** Your instructions **
For this exercise, reproduce the entries below exactly, but only from the line containing "- 🌱 I'm currently studying for my CCNA" through the line containing "DHCP lab : In", both included.

(Collected data entries)

------------------------------------------------------------

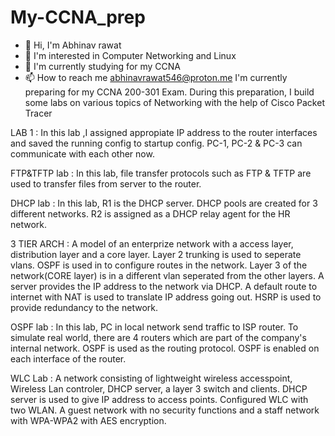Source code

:# My-CCNA_prep
- 👋 Hi, I'm Abhinav rawat 
- 👀 I'm interested in Computer Networking and Linux 
- 🌱 I'm currently studying for my CCNA 
- 📫 How to reach me abhinavrawat546@proton.me
I'm currently preparing for my CCNA 200-301 Exam. During this preparation, I build some labs on various topics of Networking with the help of Cisco Packet Tracer


LAB 1 : In this lab ,I assigned appropiate IP address to the router interfaces and saved the running config to startup config. PC-1, PC-2 & PC-3 can communicate with each other now.

FTP&TFTP lab : In this lab, file transfer protocols such as FTP & TFTP are used to transfer files from server to the router.

DHCP lab : In this lab, R1 is the DHCP server. DHCP pools are created for 3 different networks. R2 is assigned as a DHCP relay agent for the HR network.   


3 TIER ARCH : A model of an enterprize network with a access layer, distribution layer and a core layer. Layer 2 trunking is used to seperate vlans. OSPF is used in to configure routes in the network. Layer 3 of the network(CORE layer) is in a different vlan seperated from the other layers. A server provides the IP address to the network via DHCP. A default route to internet with NAT is used to translate IP address going out. HSRP is used to provide redundancy to the network.


OSPF lab : In this lab, PC in local network send traffic to ISP router. To simulate real world, there are 4 routers which are part of the company's internal network. OSPF is used as the routing protocol. OSPF is enabled on each interface of the router. 


WLC Lab : A network consisting of lightweight wireless accesspoint, Wireless Lan controler, DHCP server, a layer 3 switch and clients. DHCP server is used to give IP address to access points. Configured WLC with two WLAN. A guest network with no security functions and a staff network with WPA-WPA2 with AES encryption.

------------------------------------------------------------

** Exercise solution **
- 🌱 I'm currently studying for my CCNA 
- 📫 How to reach me abhinavrawat546@proton.me
I'm currently preparing for my CCNA 200-301 Exam. During this preparation, I build some labs on various topics of Networking with the help of Cisco Packet Tracer


LAB 1 : In this lab ,I assigned appropiate IP address to the router interfaces and saved the running config to startup config. PC-1, PC-2 & PC-3 can communicate with each other now.

FTP&TFTP lab : In this lab, file transfer protocols such as FTP & TFTP are used to transfer files from server to the router.

DHCP lab : In this lab, R1 is the DHCP server. DHCP pools are created for 3 different networks. R2 is assigned as a DHCP relay agent for the HR network.   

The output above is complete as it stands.